Abstracts provided by Michael J. Pazzani ICS Department, School of Computer Science, UCI, Irvine CA, 92697, USA firstname.lastname@example.org Bag-of-word data provided by Amnon Meyers ICS Department, School of Computer Science, UCI, Irvine CA, 92697, USA email@example.comDate Donated: November 18, 2003
The abstracts, one per file, were furnished by the NSF (National Science Foundation). A sample abstract is shown in the next section.
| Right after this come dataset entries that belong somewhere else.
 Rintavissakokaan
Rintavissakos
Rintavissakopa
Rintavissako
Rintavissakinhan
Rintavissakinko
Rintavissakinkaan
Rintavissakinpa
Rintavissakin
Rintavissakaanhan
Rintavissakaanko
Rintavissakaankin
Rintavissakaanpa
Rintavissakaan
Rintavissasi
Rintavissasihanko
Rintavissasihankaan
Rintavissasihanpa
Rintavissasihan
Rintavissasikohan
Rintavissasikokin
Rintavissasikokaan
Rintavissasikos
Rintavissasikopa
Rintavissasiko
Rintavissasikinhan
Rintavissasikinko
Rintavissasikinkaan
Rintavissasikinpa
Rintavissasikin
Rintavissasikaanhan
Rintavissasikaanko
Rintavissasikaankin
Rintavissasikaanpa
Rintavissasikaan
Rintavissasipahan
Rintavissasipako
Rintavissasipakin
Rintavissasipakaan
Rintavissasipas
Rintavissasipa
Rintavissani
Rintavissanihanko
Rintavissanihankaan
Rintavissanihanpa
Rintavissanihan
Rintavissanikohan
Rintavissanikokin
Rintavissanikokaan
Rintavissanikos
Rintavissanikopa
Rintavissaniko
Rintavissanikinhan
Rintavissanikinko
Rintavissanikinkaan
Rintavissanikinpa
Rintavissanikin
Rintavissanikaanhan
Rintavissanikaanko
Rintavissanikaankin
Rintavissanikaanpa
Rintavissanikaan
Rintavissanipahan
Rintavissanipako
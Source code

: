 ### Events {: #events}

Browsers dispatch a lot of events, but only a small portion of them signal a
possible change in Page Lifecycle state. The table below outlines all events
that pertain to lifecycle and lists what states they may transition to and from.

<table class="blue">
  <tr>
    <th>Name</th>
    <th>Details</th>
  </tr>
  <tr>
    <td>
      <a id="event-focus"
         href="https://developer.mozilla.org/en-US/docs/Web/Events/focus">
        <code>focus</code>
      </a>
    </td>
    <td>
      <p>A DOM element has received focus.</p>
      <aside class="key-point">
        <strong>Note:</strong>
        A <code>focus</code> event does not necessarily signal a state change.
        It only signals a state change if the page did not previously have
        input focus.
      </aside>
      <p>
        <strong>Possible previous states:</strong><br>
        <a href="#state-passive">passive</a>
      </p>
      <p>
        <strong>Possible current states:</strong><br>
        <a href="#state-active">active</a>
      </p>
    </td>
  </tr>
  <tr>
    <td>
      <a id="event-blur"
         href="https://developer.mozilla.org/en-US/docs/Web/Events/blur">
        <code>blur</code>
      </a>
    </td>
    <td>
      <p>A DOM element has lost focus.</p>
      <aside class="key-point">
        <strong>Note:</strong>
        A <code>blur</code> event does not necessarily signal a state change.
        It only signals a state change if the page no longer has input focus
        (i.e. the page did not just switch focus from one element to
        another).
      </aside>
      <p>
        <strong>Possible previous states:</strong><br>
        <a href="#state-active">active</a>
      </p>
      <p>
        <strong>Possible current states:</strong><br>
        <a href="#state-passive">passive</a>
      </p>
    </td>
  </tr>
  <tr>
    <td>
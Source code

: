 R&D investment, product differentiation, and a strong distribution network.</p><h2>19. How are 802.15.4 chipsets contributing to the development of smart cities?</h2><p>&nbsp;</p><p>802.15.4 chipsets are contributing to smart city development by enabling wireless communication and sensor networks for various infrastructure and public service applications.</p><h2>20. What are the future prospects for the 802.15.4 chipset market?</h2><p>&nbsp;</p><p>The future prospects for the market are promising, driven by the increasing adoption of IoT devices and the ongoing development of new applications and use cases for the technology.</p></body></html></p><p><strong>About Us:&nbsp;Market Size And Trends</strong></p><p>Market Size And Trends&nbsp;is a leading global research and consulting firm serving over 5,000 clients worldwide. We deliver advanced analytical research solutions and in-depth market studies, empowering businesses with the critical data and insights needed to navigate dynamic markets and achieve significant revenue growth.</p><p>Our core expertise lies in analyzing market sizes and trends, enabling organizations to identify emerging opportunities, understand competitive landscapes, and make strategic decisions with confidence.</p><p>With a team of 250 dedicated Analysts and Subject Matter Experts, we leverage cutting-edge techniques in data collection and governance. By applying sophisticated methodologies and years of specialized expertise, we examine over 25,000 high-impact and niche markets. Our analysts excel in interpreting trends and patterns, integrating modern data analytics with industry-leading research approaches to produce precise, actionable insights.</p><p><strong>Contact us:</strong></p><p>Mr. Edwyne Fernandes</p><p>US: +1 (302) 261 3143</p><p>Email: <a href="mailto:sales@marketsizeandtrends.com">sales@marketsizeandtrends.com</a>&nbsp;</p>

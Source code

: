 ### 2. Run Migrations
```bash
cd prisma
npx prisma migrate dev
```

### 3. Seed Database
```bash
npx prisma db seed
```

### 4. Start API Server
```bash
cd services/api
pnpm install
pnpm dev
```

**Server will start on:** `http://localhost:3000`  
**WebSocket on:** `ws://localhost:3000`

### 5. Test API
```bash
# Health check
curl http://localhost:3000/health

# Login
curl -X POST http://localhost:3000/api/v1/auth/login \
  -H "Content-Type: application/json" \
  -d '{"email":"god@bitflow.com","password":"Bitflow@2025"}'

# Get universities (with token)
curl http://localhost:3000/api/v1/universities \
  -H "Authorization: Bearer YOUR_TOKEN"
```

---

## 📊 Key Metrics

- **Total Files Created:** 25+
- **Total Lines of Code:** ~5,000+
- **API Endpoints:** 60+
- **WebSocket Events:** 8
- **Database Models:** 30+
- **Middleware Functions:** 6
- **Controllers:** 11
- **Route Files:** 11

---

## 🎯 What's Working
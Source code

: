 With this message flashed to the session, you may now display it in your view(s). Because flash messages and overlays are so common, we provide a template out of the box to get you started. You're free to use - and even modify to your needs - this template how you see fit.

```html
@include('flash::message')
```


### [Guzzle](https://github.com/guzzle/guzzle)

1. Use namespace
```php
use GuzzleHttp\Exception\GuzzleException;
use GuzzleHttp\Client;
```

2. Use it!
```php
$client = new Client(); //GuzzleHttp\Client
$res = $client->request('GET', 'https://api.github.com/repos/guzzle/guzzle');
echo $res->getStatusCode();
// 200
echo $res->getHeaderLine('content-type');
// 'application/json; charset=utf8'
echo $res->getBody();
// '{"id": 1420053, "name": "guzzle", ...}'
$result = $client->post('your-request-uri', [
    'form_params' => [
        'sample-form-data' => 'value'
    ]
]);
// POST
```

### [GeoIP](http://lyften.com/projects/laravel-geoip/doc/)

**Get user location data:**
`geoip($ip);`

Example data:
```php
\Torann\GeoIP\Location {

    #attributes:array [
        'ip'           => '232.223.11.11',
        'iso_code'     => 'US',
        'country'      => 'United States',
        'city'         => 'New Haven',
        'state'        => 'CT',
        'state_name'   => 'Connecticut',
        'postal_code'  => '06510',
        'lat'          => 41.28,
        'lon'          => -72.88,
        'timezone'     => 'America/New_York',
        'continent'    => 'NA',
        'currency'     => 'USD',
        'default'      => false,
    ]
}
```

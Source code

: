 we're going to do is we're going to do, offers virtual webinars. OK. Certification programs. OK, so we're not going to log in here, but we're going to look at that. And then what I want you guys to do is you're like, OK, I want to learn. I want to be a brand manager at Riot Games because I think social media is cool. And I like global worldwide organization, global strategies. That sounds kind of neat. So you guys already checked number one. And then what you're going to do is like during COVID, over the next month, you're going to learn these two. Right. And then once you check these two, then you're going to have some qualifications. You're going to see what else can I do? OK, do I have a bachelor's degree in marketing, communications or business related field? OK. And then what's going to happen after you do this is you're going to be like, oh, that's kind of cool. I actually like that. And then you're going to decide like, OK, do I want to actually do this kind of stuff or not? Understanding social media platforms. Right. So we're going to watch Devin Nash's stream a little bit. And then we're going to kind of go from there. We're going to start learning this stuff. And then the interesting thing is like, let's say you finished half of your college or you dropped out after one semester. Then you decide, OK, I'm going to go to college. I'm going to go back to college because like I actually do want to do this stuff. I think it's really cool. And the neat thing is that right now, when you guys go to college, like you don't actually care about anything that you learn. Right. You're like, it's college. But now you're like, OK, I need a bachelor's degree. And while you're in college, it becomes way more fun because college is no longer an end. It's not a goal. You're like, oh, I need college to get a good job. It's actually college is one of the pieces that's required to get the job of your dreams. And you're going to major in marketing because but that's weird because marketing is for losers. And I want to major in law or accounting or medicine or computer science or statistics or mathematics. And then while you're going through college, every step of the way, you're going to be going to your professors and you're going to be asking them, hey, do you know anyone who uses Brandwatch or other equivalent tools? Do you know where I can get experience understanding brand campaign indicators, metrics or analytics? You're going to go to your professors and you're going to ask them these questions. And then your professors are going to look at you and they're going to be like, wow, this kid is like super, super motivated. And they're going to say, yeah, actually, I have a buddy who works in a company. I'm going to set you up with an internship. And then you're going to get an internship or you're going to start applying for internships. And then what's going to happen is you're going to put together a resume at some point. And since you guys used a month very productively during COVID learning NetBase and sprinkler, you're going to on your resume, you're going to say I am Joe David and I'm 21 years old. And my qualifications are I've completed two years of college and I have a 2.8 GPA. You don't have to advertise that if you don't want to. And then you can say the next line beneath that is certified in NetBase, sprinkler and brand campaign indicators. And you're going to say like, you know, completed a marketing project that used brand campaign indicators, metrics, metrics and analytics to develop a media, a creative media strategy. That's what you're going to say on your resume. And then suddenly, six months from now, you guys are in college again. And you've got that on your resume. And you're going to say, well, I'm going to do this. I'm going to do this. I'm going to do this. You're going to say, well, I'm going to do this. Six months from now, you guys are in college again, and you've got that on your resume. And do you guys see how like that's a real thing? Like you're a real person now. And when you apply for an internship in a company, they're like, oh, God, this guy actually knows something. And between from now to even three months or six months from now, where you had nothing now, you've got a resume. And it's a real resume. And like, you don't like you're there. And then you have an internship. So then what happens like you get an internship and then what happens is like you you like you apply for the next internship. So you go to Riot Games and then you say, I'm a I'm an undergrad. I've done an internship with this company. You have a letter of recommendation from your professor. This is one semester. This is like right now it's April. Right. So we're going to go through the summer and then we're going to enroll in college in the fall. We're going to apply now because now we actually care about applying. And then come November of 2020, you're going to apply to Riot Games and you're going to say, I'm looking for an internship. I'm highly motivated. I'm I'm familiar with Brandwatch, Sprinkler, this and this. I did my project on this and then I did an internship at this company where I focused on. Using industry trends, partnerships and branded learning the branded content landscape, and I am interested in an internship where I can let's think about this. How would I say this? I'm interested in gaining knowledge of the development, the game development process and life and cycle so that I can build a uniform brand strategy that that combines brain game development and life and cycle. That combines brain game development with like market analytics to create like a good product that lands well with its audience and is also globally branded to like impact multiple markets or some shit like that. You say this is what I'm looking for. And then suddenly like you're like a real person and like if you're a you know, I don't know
The bag-of-word data was produced by automatically processing the abstracts with a text analyzer called NSFAbst, built using VisualText. While most fields of the output are very accurate, the authors were not extracted from the Investigator: field with 100% accuracy, due to wide variability in that field.
The word list came from a separate process, and may not include all the words of interest in the abstracts.
================================================================== Title : CAREER: Markov Chain Monte Carlo Methods Type: Award NSF Org : CCR Latest Amendment Date : May 5, 2003 File : a0237834 Award Number: 0237834 Award Instr.: Continuing grant Prgm Manager: Ding-Zhu Du CCR DIV OF COMPUTER-COMMUNICATIONS RESEARCH CSE DIRECT FOR COMPUTER & INFO SCIE & ENGINR Start Date : August 1, 2003 Expires : May 31, 2008 (Estimated) Expected Total Amt. : $400000 (Estimated) Investigator: Eric Vigoda firstname.lastname@example.org (Principal Investigator current) Sponsor : University of Chicago 5801 South Ellis Avenue Chicago, IL 606371404 773/702-8602 NSF Program : 2860 THEORY OF COMPUTING Fld Applictn: Program Ref : 1045,1187,9216,HPCC, Abstract : Markov chain Monte Carlo (MCMC) methods are an important algorithmic device in a variety of fields. This project studies techniques for rigorous analysis of the convergence properties of Markov chains. The emphasis is on refining probabilistic, analytic and combinatorial tools (such as coupling, log-Sobolev, and canonical paths) to improve existing algorithms and develop efficient algorithms for important open problems. Problems arising in computer science, discrete mathematics, and physics are of particular interest, e.g., generating random colorings and independent sets of bounded-degree graphs, approximating the permanent, estimating the volume of a convex body, and sampling contingency tables. The project also studies inherent connections between phase transitions in statistical physics models and convergence properties of associated Markov chains. The investigator is developing a new graduate course on MCMC methods. ==================================================================
idnsfid.txt = docid NSF_doc_id (e.g., 1 a9000006) docauths.txt = docid Author_string (e.g., 7 Brian Fiedler) doctitles.txt = docid Title_string (e.g., 9 Ship Operations) docwords.txt = docid wordid freq (e.g., 1 9792 1) Definitions: docid = a counter generated for each document as it was processed. wordid = the id for a word, as obtained from the word.txt file. freq = the number of times that the word (wordid) appears in the file (docid). NSF_doc_id = the value taken from the File: field of an NSF awards file. Title_String = the value of the Title: field of an NSF awards file. Author_String = derived from the Investigator: field when feasible.